The Arab spring is an example of the eternal desire for human liberation, which has often alighted on false utopias

by Peter Thompson

John Steinbeck
John Steinbeck said the American poor preferred to look upon themselves as 'temporarily embarrassed millionaires'. Photograph: Getty
In the 20th century the failure of the German revolution in 1918/19 and the degeneration of the Russian revolution into dictatorship as well as the rising power of the US as a consumerist democracy led to a serious rethink on the part of most Marxist thinkers about questions of agency, class and economics and the dogmatic certainties of the Second and Third (ie Social Democratic and Stalinist) Internationals. It is hard to pinpoint exactly when this trend started and it certainly had many disparate branches but essentially it boils down to a turn to a sort of humanist, philosophical and cultural Marxism that attempted, in Ernst Bloch's terms, to re-inject the "warm stream" of the ethics of human liberation back into the "cold stream" of what for many had become the "negative dialectic" of positivistic and scientistic systems of social control in west and east. In the 20th century the turn to an exploration of ideology and unconscious desire replaced that of an active revolutionary communism and an adherence to revolutionary communism in the west itself became in many ways no more than an expression of an internal unconscious and romantic desire for personal liberation.
Where Alain Badiou talks today of an almost ahistorical "communist hypothesis", Bloch spoke about an "invariant of direction", a mood of an eternal desire for human liberation that breaks out at certain historical points where the objective conditions allow it. The Arab spring would be an example today, whereas 40 and 20 years ago respectively it was the Prague spring and the fall of the Berlin Wall.
In this context, the attraction of going back to Hegel and the early Marx immediately becomes apparent because the idea of the unfolding of human freedom as the main motivating force of history – this time properly understood as something that can only succeed if the objective socio-economic conditions are right – is taken as a given. It is not that the economic ideas of Marx are rejected but there arises an attempt to subordinate economic categories again to human needs and desires and to see parties, states, economics and science as necessary servants of humanity rather than its eternal masters.
One passage from a letter from Marx to Arnold Ruge in 1843 is often quoted in this context:


"Hence, our motto must be: reform of consciousness not through dogmas, but by analysing the mystical consciousness that is unintelligible to itself, whether it manifests itself in a religious or a political form. It will then become evident that the world has long dreamed of possessing something of which it has only to be conscious in order to possess it in reality. It will become evident that it is not a question of drawing a great mental dividing line between past and future, but of realising the thoughts of the past. Lastly, it will become evident that mankind is not beginning a new work, but is consciously carrying into effect its old work."

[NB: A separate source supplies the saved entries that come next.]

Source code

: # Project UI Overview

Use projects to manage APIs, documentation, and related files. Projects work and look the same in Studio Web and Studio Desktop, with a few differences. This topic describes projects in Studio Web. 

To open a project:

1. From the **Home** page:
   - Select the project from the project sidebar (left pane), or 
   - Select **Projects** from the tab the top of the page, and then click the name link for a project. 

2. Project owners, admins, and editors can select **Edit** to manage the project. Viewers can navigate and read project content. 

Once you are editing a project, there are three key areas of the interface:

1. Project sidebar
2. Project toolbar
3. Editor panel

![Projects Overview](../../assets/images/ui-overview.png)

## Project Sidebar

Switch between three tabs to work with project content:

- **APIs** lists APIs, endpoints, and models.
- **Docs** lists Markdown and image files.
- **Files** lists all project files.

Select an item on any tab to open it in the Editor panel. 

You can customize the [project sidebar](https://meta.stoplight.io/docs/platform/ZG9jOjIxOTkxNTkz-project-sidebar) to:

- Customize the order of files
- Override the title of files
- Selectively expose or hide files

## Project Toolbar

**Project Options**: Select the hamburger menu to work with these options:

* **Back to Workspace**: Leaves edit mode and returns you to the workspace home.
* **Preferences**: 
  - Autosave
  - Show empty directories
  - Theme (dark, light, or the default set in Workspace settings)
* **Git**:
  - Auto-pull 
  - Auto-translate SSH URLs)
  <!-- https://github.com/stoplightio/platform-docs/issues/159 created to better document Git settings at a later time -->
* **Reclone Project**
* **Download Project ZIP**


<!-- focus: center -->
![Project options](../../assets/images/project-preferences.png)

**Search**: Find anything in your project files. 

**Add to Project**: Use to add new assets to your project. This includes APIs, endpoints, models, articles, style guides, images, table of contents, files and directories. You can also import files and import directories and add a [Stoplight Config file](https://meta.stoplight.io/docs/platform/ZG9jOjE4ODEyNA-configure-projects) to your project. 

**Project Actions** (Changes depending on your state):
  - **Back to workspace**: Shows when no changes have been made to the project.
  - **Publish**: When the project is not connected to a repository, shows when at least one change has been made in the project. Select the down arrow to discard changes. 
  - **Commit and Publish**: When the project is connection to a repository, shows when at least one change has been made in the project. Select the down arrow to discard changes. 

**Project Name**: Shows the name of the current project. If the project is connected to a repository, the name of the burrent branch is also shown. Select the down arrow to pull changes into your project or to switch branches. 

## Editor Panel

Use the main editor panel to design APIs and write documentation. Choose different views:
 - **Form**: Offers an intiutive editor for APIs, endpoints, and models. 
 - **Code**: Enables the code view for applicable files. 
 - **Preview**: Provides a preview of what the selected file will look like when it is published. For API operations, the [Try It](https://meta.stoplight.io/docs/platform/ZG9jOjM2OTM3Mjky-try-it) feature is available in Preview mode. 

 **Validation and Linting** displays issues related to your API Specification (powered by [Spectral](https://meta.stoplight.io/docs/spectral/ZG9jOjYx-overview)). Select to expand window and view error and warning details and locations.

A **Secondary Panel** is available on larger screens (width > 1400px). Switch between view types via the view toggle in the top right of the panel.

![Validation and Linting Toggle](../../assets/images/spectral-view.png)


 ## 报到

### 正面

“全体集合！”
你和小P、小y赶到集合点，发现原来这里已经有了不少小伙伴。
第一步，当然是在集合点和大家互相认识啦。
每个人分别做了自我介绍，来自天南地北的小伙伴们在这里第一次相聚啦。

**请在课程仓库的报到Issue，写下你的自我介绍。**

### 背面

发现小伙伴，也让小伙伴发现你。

This implies strongly that the dreams of a better world are a constant, indeed transcendental drive behind our human activities but that the transcendence of prevailing conditions is an active and self-generating process of unmasking the "consciousness which is unintelligible to itself".
Perhaps the most significant body of thought to emerge from this tradition was the Frankfurt school of critical theory based around the sociological and cultural-theoretical works of Theodor Adorno, Max Horkheimer and Herbert Marcuse along with Walter Benjamin and the psychoanalysts Erich Fromm and Wilhelm Reich. The main focus of their work was to try to understand how ideology works, how an ideological hegemony is established and how people come to believe the things they do about themselves and the world. This became increasingly important after the rise of fascism and Nazism because the orthodox Marxist explanation of it as only the extreme response of a bourgeoisie in trouble was simply not up to the job. The question they asked was why millions of ordinary workers turned to an ideology that was quite clearly not in their "objective" interests.
This was then compounded by their time in exile in the US where the "American Dream" of human fulfilment through consumption and wealth exerted such a pull on workers' consciousness. As John Steinbeck (a kind of literary honorary fellow of the Frankfurt school) put it, in America, the poor preferred to look upon themselves as "temporarily embarrassed millionaires".
In turn, this trend became influential again in the 1960s, when the political turmoil in the west was based not on a proletarian uprising against poverty but an intellectual and youth uprising against "false consciousness" and the grinding banality of consumerism. Society was to be changed not by attacking only the socio-economic base but, more importantly, its superstructural and ideological hegemony.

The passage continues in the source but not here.